Speaking in an exclusive interview with Today, the environmental experts alleged that the government through Ministry of Lands and Natural Resources was planning to sign mining contracts with some multinational mining companies to mine in some ‘protected’ forest reserves.
Meanwhile the Associate Executive Director of Wacam, Mrs. Hannah Owusu Koranteng together with the Executive Director of Centre for Environmental Impact Analysis (CEIA,) Mr. Samuel K. Obiri had asserted that, the NDC allies were no other than neo-colonialist agents that masqueraded as the “Mining Lobbists” in the early days of Fourth Republic.
For his part, the Director of Communications and Advocacy of Wacam ,Boakye Dankwah Boadi recounted that these neo-colonialist agents with support from some top officials of the NDC in 2009, during the late President Mills’ administration came in with the same bombshell-“Ghana must allow underground mining in forest reserves”, but their grand agenda was thrown away.
But Mr.

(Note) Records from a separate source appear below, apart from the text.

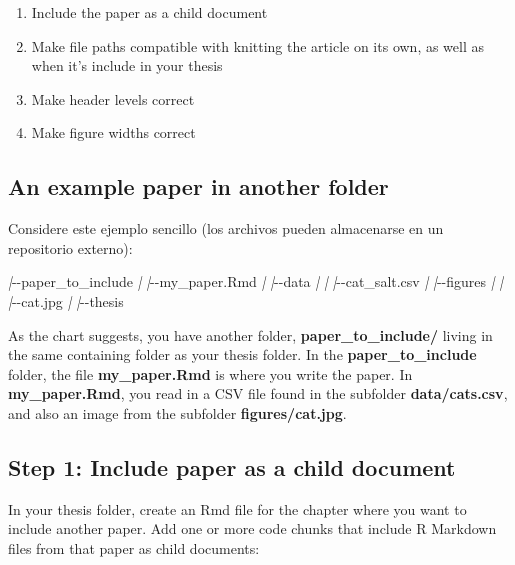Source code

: \documentclass[a4paper, nobind]{templates/ociamthesis}
\providecommand{\tightlist}{%
  \setlength{\itemsep}{0pt}\setlength{\parskip}{0pt}}
\newenvironment{Shaded}{\begin{snugshade}}{\end{snugshade}}
\newcommand{\NormalTok}[1]{#1}
\newcommand{\PreprocessorTok}[1]{\textcolor[rgb]{0.56,0.35,0.01}{\textit{#1}}}
\renewenvironment{Shaded}
{
  \vspace{10pt}%
  \begin{snugshade}%
}{%
  \end{snugshade}%
  \vspace{8pt}%
}
\begin{document}
\begin{enumerate}
\def\labelenumi{\arabic{enumi}.}
\tightlist
\item
  Include the paper as a child document
\item
  Make file paths compatible with knitting the article on its own, as well as when it's include in your thesis
\item
  Make header levels correct
\item
  Make figure widths correct
\end{enumerate}

\subsection{An example paper in another folder}\label{an-example-paper-in-another-folder}

Considere este ejemplo sencillo (los archivos pueden almacenarse en un repositorio externo):

\begin{Shaded}
\begin{Highlighting}[]
\PreprocessorTok{|}\NormalTok{{-}{-}paper\_to\_include}
\PreprocessorTok{|}  \PreprocessorTok{|}\NormalTok{{-}{-}my\_paper.Rmd}
\PreprocessorTok{|}  \PreprocessorTok{|}\NormalTok{{-}{-}data}
\PreprocessorTok{|}  \PreprocessorTok{|}  \PreprocessorTok{|}\NormalTok{{-}{-}cat\_salt.csv}
\PreprocessorTok{|}  \PreprocessorTok{|}\NormalTok{{-}{-}figures}
\PreprocessorTok{|}  \PreprocessorTok{|}  \PreprocessorTok{|}\NormalTok{{-}{-}cat.jpg}
\PreprocessorTok{|}
\PreprocessorTok{|}\NormalTok{{-}{-}thesis}
\end{Highlighting}
\end{Shaded}

As the chart suggests, you have another folder, \textbf{paper\_to\_include/} living in the same containing folder as your thesis folder.
In the \textbf{paper\_to\_include} folder, the file \textbf{my\_paper.Rmd} is where you write the paper.
In \textbf{my\_paper.Rmd}, you read in a CSV file found in the subfolder \textbf{data/cats.csv}, and also an image from the subfolder \textbf{figures/cat.jpg}.

\subsection{Step 1: Include paper as a child document}\label{step-1-include-paper-as-a-child-document}

In your thesis folder, create an Rmd file for the chapter where you want to include another paper.
Add one or more code chunks that include R Markdown files from that paper as child documents:
\end{document}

Dankwah Boadi who was the former Supervisory Chief Editor of the Ghana News Agency (GNA) said these “smart alecks” when realising President Mahama would never sanction the destruction of the nation’s forest reserves through surface mining, they quickly put in their “Plan B” to lobby the President to allow them to do underground mining in the country’s forest reserves.
“It is therefore a surprise that some Ghanaians, particularly officials of the NDC can allow themselves to be used by foreign investors against generations yet unborn in this criminal act” he pointed out.
According to the ace journalist [Dankwah Boadi], “the forest reserves in Ghana have been demarcated because they are important watersheds for rivers in this country and for any person to suggest that these reserves, which even the colonialists with all their greed spared, should be destroyed by 56-year-old independent Ghana; is baffling”.
He said: “those who made the proposal, one dares say, lacked sufficient knowledge, adding that their contribution is blight on an otherwise highly intellectual output from the contributors to the CRC.
The “Ghana’s Agenda for Shared Growth and Development (GASGAD) states: under “Sustainable Natural Resources Management”: “The main goal is the integration of the principle of sustainable development into national development policies and programmes.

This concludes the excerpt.